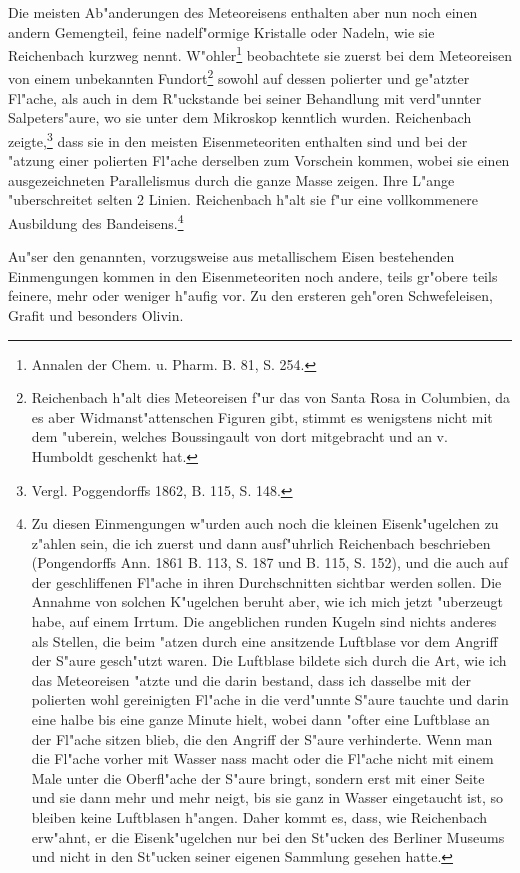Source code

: \documentclass[a4paper, 11pt, oneside]{article}
\begin{document}
Die meisten Ab"anderungen des Meteoreisens enthalten aber nun noch einen andern Gemengteil, feine nadelf"ormige Kristalle oder Nadeln, wie sie Reichenbach kurzweg nennt. W"ohler\footnote{Annalen der Chem. u. Pharm. B. 81, S. 254.} beobachtete sie zuerst bei dem Meteoreisen von einem unbekannten Fundort\footnote{Reichenbach h"alt dies Meteoreisen f"ur das von Santa Rosa in Columbien, da es aber Widmanst"attenschen Figuren gibt, stimmt es wenigstens nicht mit dem "uberein, welches Boussingault von dort mitgebracht und an v. Humboldt geschenkt hat.} sowohl auf dessen polierter und ge"atzter Fl"ache, als auch in dem R"uckstande bei seiner Behandlung mit verd"unnter Salpeters"aure, wo sie unter dem Mikroskop kenntlich wurden. Reichenbach zeigte,\footnote{Vergl. Poggendorffs 1862, B. 115, S. 148.} dass sie in den meisten Eisenmeteoriten enthalten sind und bei der "atzung einer polierten Fl"ache derselben zum Vorschein kommen, wobei sie einen ausgezeichneten Parallelismus durch die ganze Masse zeigen. Ihre L"ange "uberschreitet selten 2 Linien. Reichenbach h"alt sie f"ur eine vollkommenere Ausbildung des Bandeisens.\footnote{Zu diesen Einmengungen w"urden auch noch die kleinen Eisenk"ugelchen zu z"ahlen sein, die ich zuerst und dann ausf"uhrlich Reichenbach beschrieben (Pongendorffs Ann. 1861 B. 113, S. 187 und B. 115, S. 152), und die auch auf der geschliffenen Fl"ache in ihren Durchschnitten sichtbar werden sollen. Die Annahme von solchen K"ugelchen beruht aber, wie ich mich jetzt "uberzeugt habe, auf einem Irrtum. Die angeblichen runden Kugeln sind nichts anderes als Stellen, die beim "atzen durch eine ansitzende Luftblase vor dem Angriff der S"aure gesch"utzt waren. Die Luftblase bildete sich durch die Art, wie ich das Meteoreisen "atzte und die darin bestand, dass ich dasselbe mit der polierten wohl gereinigten Fl"ache in die verd"unnte S"aure tauchte und darin eine halbe bis eine ganze Minute hielt, wobei dann "ofter eine Luftblase an der Fl"ache sitzen blieb, die den Angriff der S"aure verhinderte. Wenn man die Fl"ache vorher mit Wasser nass macht oder die Fl"ache nicht mit einem Male unter die Oberfl"ache der S"aure bringt, sondern erst mit einer Seite und sie dann mehr und mehr neigt, bis sie ganz in Wasser eingetaucht ist, so bleiben keine Luftblasen h"angen. Daher kommt es, dass, wie Reichenbach erw"ahnt, er die Eisenk"ugelchen nur bei den St"ucken des Berliner Museums und nicht in den St"ucken seiner eigenen Sammlung gesehen hatte.}

Au"ser den genannten, vorzugsweise aus metallischem Eisen bestehenden Einmengungen kommen in den Eisenmeteoriten noch andere, teils gr"obere teils feinere, mehr oder weniger h"aufig vor. Zu den ersteren geh"oren Schwefeleisen, Grafit und besonders Olivin.
\end{document}
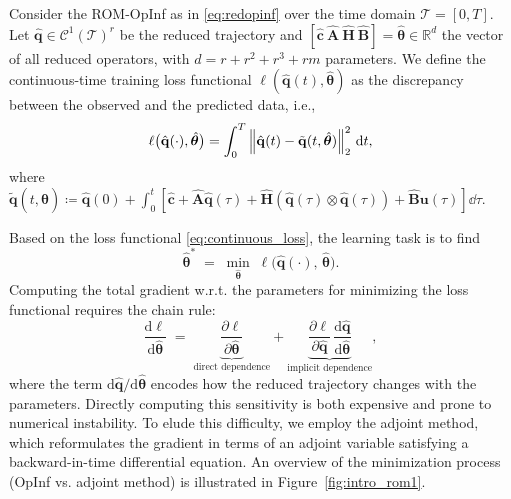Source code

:\begin{definition} 
    \label{def:continuous_loss}
    Consider the ROM-OpInf as in \eqref{eq:redopinf} over the time domain $\mathcal{T}=[0,T]$. Let $\hat{\mathbf{q}}\in\mathcal{C}^1(\mathcal{T})^r$ be the reduced trajectory and $[\hat{\mathbf{c}}~\hat{\mathbf{A}}~\hat{\mathbf{H}}~\hat{\mathbf{B}}]=\hat{\bm{\theta}}\in\mathbb{R}^d$ the vector of all reduced operators, with $d=r+r^2+r^3+rm$ parameters. We define the continuous-time training loss functional $\ell(\hat{\mathbf{q}}(t),\hat{\bm{\theta}})$ as the discrepancy between the observed and the predicted data, i.e.,\\
    \begin{equation}
        \ell\bigl(\hat{\mathbf{q}}(\cdot),\hat{\bm{\theta}}\bigr) = \int_0^T \norm{\hat{\mathbf{q}}(t) - \tilde{\mathbf{q}}(t, \hat{\bm{\theta}})}_2^2~\dd t,
        \label{eq:continuous_loss}
    \end{equation}
    where $\tilde{\mathbf{q}}(t, \hat{\bm{\theta}}) \coloneqq \hat{\mathbf{q}}(0) + \displaystyle\int_{0}^t\left[ \hat{\mathbf{c}} + \hat{\mathbf{A}}\hat{\mathbf{q}}(\tau) + \hat{\mathbf{H}}\left(\hat{\mathbf{q}}(\tau)\otimes\hat{\mathbf{q}}(\tau) \right) +\hat{\mathbf{B}}\mathbf{u}(\tau) \right]\dd \tau $.

\end{definition}

Based on the loss functional \eqref{eq:continuous_loss}, the learning task is to find\\
\begin{equation}
  \hat{\bm{\theta}}^*
  \;=\;
  \min_{\hat{\bm{\theta}}}\;
  \ell\bigl(\hat{\mathbf{q}}(\cdot),\,\hat{\bm{\theta}}\bigr).
\end{equation}
Computing the total gradient w.r.t. the parameters for minimizing the loss functional requires the chain rule:\\
\begin{equation}
  \frac{\mathrm{d}\ell}{\mathrm{d}\hat{\bm{\theta}}}
  \;=\;
  \underbrace{\frac{\partial \ell}{\partial \hat{\bm{\theta}}}}_{\text{direct dependence}}
  +
  \underbrace{\frac{\partial \ell}{\partial \hat{\mathbf{q}}}\,
                \frac{\mathrm{d} \hat{\mathbf{q}}}{\mathrm{d} \hat{\bm{\theta}}}
               }_{\text{implicit dependence}},
    \label{eq:l_gradient}
\end{equation}
where the term $\mathrm{d} \hat{\mathbf{q}}/\mathrm{d} \hat{\bm{\theta}}$ encodes how the reduced trajectory changes with the parameters.  Directly computing this sensitivity is both expensive and prone to numerical instability.  To elude this difficulty, we employ the adjoint method, which reformulates the gradient in terms of an adjoint variable satisfying a backward-in-time differential equation. An overview of the minimization process (OpInf vs. adjoint method) is illustrated in Figure~\ref{fig:intro_rom1}.


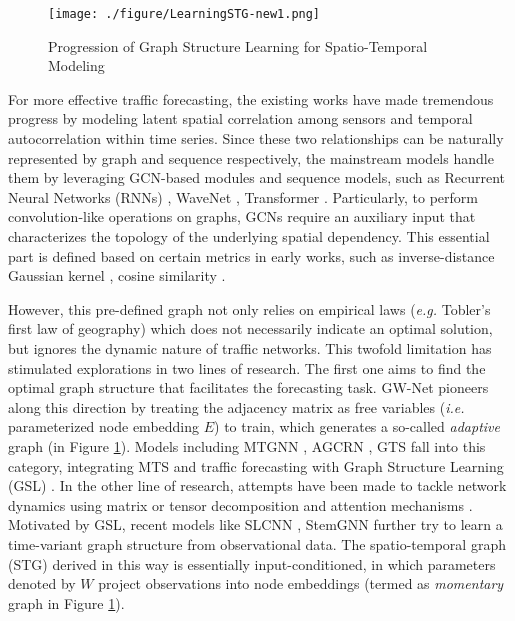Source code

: \documentclass[letterpaper]{article} \usepackage{aaai23}  \usepackage{times}  \usepackage{helvet}  \usepackage{courier}  \usepackage[hyphens]{url}  \usepackage{graphicx} \urlstyle{rm} \def\UrlFont{\rm}  \usepackage{natbib}  \usepackage{caption} \usepackage{multirow}
\begin{document}
\begin{figure}[t]
	\centering
	\texttt{[image: ./figure/LearningSTG-new1.png]}
	\caption{Progression of Graph Structure Learning for Spatio-Temporal Modeling}
	\vspace{-12pt}
	\label{fig:intro}
\end{figure}

For more effective traffic forecasting, the existing works have made tremendous progress by modeling latent spatial correlation among sensors and temporal autocorrelation within time series. Since these two relationships can be naturally represented by graph and sequence respectively, the mainstream models handle them by leveraging GCN-based modules \cite{diao2019dynamic, guo2019attention, geng2019spatiotemporal, zhang2021traffic} and sequence models, such as Recurrent Neural Networks (RNNs) \cite{li2018diffusion, bai2020adaptive, ye2021coupled}, WaveNet \cite{wu2019graph}, Transformer \cite{zheng2020gman, wang2020traffic, xu2020spatial}. Particularly, to perform convolution-like operations on graphs, GCNs require an auxiliary input that characterizes the topology of the underlying spatial dependency. This essential part is defined based on certain metrics in early works, such as inverse-distance Gaussian kernel \cite{yu2018spatio, li2018diffusion}, cosine similarity \cite{geng2019spatiotemporal}. 

However, this pre-defined graph not only relies on empirical laws (\textit{e.g.} Tobler's first law of geography) which does not necessarily indicate an optimal solution, but ignores the dynamic nature of traffic networks. This twofold limitation has stimulated explorations in two lines of research. The first one aims to find the optimal graph structure that facilitates the forecasting task. GW-Net \cite{wu2019graph} pioneers along this direction by treating the adjacency matrix as free variables (\textit{i.e.} parameterized node embedding $E$) to train, which generates a so-called \textit{adaptive} graph (in Figure \ref{fig:intro}). Models including MTGNN \cite{wu2020connecting}, AGCRN \cite{bai2020adaptive}, GTS \cite{shang2021discrete} fall into this category, integrating MTS and traffic forecasting with Graph Structure Learning (GSL) \cite{zhu2021deep}. In the other line of research, attempts have been made to tackle network dynamics using matrix or tensor decomposition \cite{diao2019dynamic, ye2021coupled} and attention mechanisms \cite{guo2019attention, zheng2020gman}. Motivated by GSL, recent models like SLCNN \cite{zhang2020spatio}, StemGNN \cite{cao2020spectral} further try to learn a time-variant graph structure from observational data. The spatio-temporal graph (STG) derived in this way is essentially input-conditioned, in which parameters denoted by $W$ project observations into node embeddings (termed as \textit{momentary} graph in Figure \ref{fig:intro}).
\end{document}

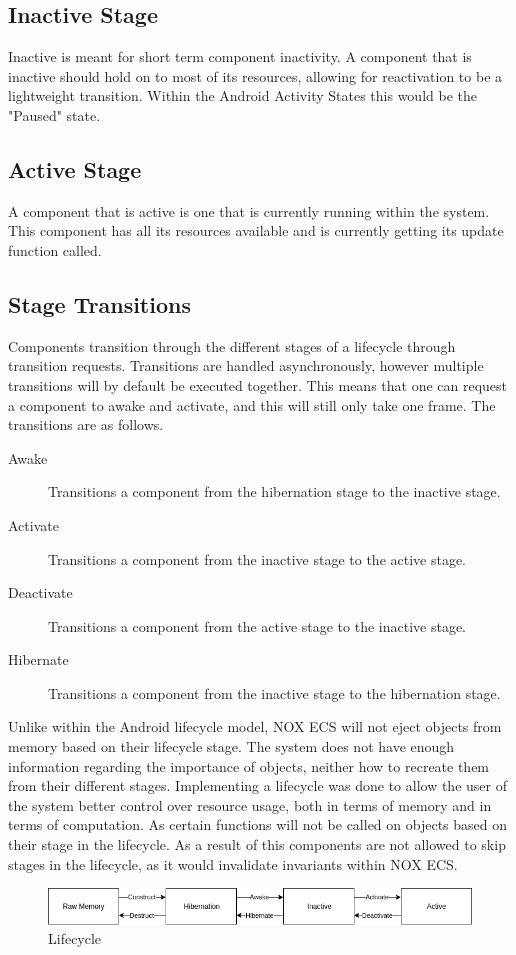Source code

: \subsection{Inactive Stage}
Inactive is meant for short term component inactivity.
A component that is inactive should hold on to most of its resources, allowing for reactivation to be a lightweight transition.
Within the Android Activity States this would be the "Paused" state\cite[Activity state and ejection from memory]{android_activity_lifecycle}.

\subsection{Active Stage}
A component that is active is one that is currently running within the system.
This component has all its resources available and is currently getting its update function called.

\subsection{Stage Transitions}
Components transition through the different stages of a lifecycle through transition requests.
Transitions are handled asynchronously, however multiple transitions will by default be executed together.
This means that one can request a component to awake and activate, and this will still only take one frame.
The transitions are as follows.
\begin{description}
    \item
    [Awake] Transitions a component from the hibernation stage to the inactive stage.

    \item
    [Activate] Transitions a component from the inactive stage to the active stage.

    \item
    [Deactivate] Transitions a component from the active stage to the inactive stage.

    \item
    [Hibernate] Transitions a component from the inactive stage to the hibernation stage.
\end{description}

Unlike within the Android lifecycle model, NOX ECS will not eject objects from memory based on their lifecycle stage\cite[Activity state and ejection from memory]{android_activity_lifecycle}.
The system does not have enough information regarding the importance of objects, neither how to recreate them from their different stages.
Implementing a lifecycle was done to allow the user of the system better control over resource usage, both in terms of memory
and in terms of computation. As certain functions will not be called on objects based on their stage in the lifecycle.
As a result of this components are not allowed to skip stages in the lifecycle, as it would invalidate invariants within NOX ECS.

\begin{figure}[tbp]
    \begin{center}
    \includegraphics[scale=0.5]{images/lifecycle_horizontal.png}
    \caption{Lifecycle}
    \label{fig:lifecycle}
    \end{center}
\end{figure}
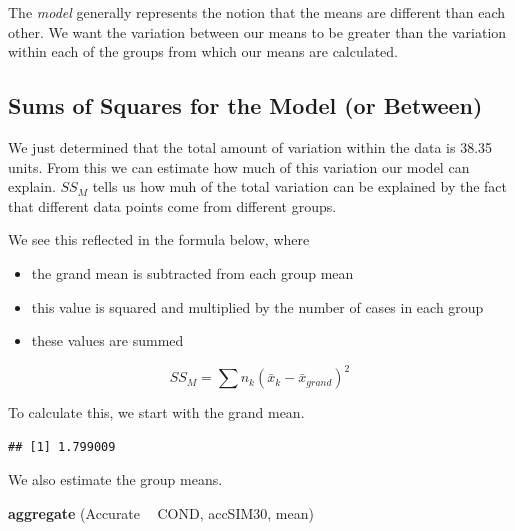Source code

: \documentclass[
  english,
]{book}
\newenvironment{Shaded}{\begin{snugshade}}{\end{snugshade}}
\newcommand{\KeywordTok}[1]{\textcolor[rgb]{0.13,0.29,0.53}{\textbf{#1}}}
\newcommand{\NormalTok}[1]{#1}
\newcommand{\OperatorTok}[1]{\textcolor[rgb]{0.81,0.36,0.00}{\textbf{#1}}}
\newcommand{\StringTok}[1]{\textcolor[rgb]{0.31,0.60,0.02}{#1}}
\providecommand{\tightlist}{%
  \setlength{\itemsep}{0pt}\setlength{\parskip}{0pt}}
\begin{document}
The \emph{model} generally represents the notion that the means are different than each other. We want the variation between our means to be greater than the variation within each of the groups from which our means are calculated.

\hypertarget{sums-of-squares-for-the-model-or-between}{%
\subsection{Sums of Squares for the Model (or Between)}\label{sums-of-squares-for-the-model-or-between}}

We just determined that the total amount of variation within the data is 38.35 units. From this we can estimate how much of this variation our model can explain. \(SS_M\) tells us how muh of the total variation can be explained by the fact that different data points come from different groups.

We see this reflected in the formula below, where

\begin{itemize}
\tightlist
\item
  the grand mean is subtracted from each group mean
\item
  this value is squared and multiplied by the number of cases in each group
\item
  these values are summed
\end{itemize}

\[SS_{M}= \sum n_{k}(\bar{x}_{k}-\bar{x}_{grand})^{2}\]

To calculate this, we start with the grand mean.

\begin{Shaded}
\end{Shaded}

\begin{verbatim}
## [1] 1.799009
\end{verbatim}

We also estimate the group means.

\begin{Shaded}
\begin{Highlighting}[]
\KeywordTok{aggregate}\NormalTok{ (Accurate }\OperatorTok{~}\StringTok{ }\NormalTok{COND, accSIM30, mean)}
\end{Highlighting}
\end{Shaded}
\end{document}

--- YOUR TASK ---
Each line above that contains the word "both" should be returned.

--- RESULT FOR THIS TASK ---
where the term $\mathrm{d} \hat{\mathbf{q}}/\mathrm{d} \hat{\bm{\theta}}$ encodes how the reduced trajectory changes with the parameters.  Directly computing this sensitivity is both expensive and prone to numerical instability.  To elude this difficulty, we employ the adjoint method, which reformulates the gradient in terms of an adjoint variable satisfying a backward-in-time differential equation. An overview of the minimization process (OpInf vs. adjoint method) is illustrated in Figure~\ref{fig:intro_rom1}.
Implementing a lifecycle was done to allow the user of the system better control over resource usage, both in terms of memory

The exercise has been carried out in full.